Zimbabwe’s new president Emmerson Mnangagwa swore in his cabinet on Monday, with allies defending him against criticism for giving top posts to the generals who helped his rise to power.
Sworn in as president on November 24 after 93-year-old Robert Mugabe quit following a de facto military coup, Mnangagwa has also come under fire for bringing back several faces from the Mugabe era, including Patrick Chinamasa as finance minister.
Air Marshall Perrance Shiri, who was handed the sensitive land portfolio, defended his appointment in remarks to reporters after a simple ceremony to take oaths of office.
“Who says military people should never be politicians?
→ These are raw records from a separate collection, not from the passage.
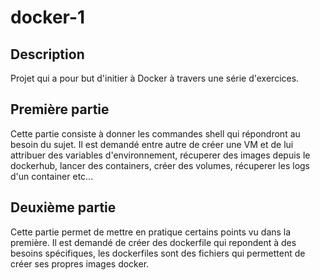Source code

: # docker-1

<h2>Description</h2>
Projet qui a pour but d'initier à Docker à travers une série d'exercices.

<h2>Première partie</h2>
Cette partie consiste à donner les commandes shell qui répondront au besoin du sujet.
Il est demandé entre autre de créer une VM et de lui attribuer des variables d'environnement, récuperer des images depuis le dockerhub, lancer des containers, créer des volumes, récuperer les logs d'un container etc...

<h2>Deuxième partie</h2>
Cette partie permet de mettre en pratique certains points vu dans la première.
Il est demandé de créer des dockerfile qui repondent à des besoins spécifiques, les dockerfiles sont des fichiers qui permettent de créer ses propres images docker.

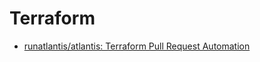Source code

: # Terraform

- [runatlantis/atlantis: Terraform Pull Request Automation](https://github.com/runatlantis/atlantis)
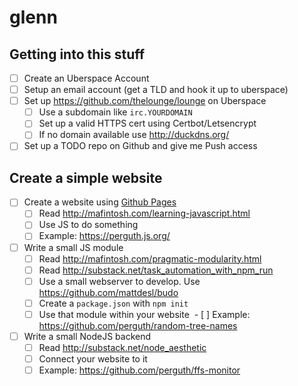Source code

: # glenn

## Getting into this stuff

- [ ] Create an Uberspace Account
- [ ] Setup an email account (get a TLD and hook it up to uberspace)
- [ ] Set up https://github.com/thelounge/lounge on Uberspace
  - [ ] Use a subdomain like `irc.YOURDOMAIN`
  - [ ] Set up a valid HTTPS cert using Certbot/Letsencrypt
  - [ ] If no domain available use http://duckdns.org/
- [ ] Set up a TODO repo on Github and give me Push access

## Create a simple website

- [ ] Create a website using [Github Pages](https://pages.github.com/)
  - [ ] Read http://mafintosh.com/learning-javascript.html
  - [ ] Use JS to do something
  - [ ] Example: https://perguth.js.org/
- [ ] Write a small JS module
  - [ ] Read http://mafintosh.com/pragmatic-modularity.html
  - [ ] Read http://substack.net/task_automation_with_npm_run
  - [ ] Use a small webserver to develop. Use https://github.com/mattdesl/budo
  - [ ] Create a `package.json` with `npm init`
  - [ ] Use that module within your website
  - [ ] Example: https://github.com/perguth/random-tree-names
- [ ] Write a small NodeJS backend
  - [ ] Read http://substack.net/node_aesthetic
  - [ ] Connect your website to it
  - [ ] Example: https://github.com/perguth/ffs-monitor
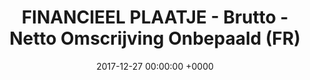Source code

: ---
title: FINANCIEEL PLAATJE - Brutto - Netto Omscrijving Onbepaald (FR)
date: 2017-12-27 00:00:00 +0000
---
I’m a Zimbabwean so I have every right to participate in government,” he said.
Shiri is feared and loathed by many Zimbabweans as the former commander of the North Korean-trained ‘5 Brigade’ that played a central role in ethnic massacres in Matabeleland in 1983 in which an estimated 20,000 people were killed.
Land is a central political issue in the southern African country, where reforms in the early 2000s led to the violent seizure of thousands of white-owned farms and hastened an economic collapse.
Another military figure is foreign minister Sibusiso Moyo, whom most Zimbabweans remember as the khaki-clad general who went on state television in the early hours of November 15 to announce the military takeover.
He declined to discuss the cabinet saying he had yet to get into his new office.
Assembling a cabinet has not been without mishaps.
Mnangawa dropped his initial pick as education minister on Saturday, 24 hours after appointing him, after a public outcry and reshuffled two others to meet a Constitutional requirement that all but five ministers be Members of Parliament.
This has left the information portfolio vacant after he named Chris Mutsvangwa, the influential leader of the war veterans’ association, as special advisor to the president.
Mutsvangwa has defended the cabinet, which at 22 is smaller than Mugabe’s 33-strong team, saying the two military appointments were not unique to Zimbabwe.
He also said Mnangagwa had “engaged” the opposition MDC party about taking part in an “inclusive” government, but its leader Morgan Tsvangirai had blocked it – a claim disputed by the MDC.
“As far as we are concerned there was no contact whatsoever between President Mnangagwa, ZANU-PF and our party regarding the possibility of inclusion or involvement of our members in the government,” MDC Vice President Nelson Chamisa said.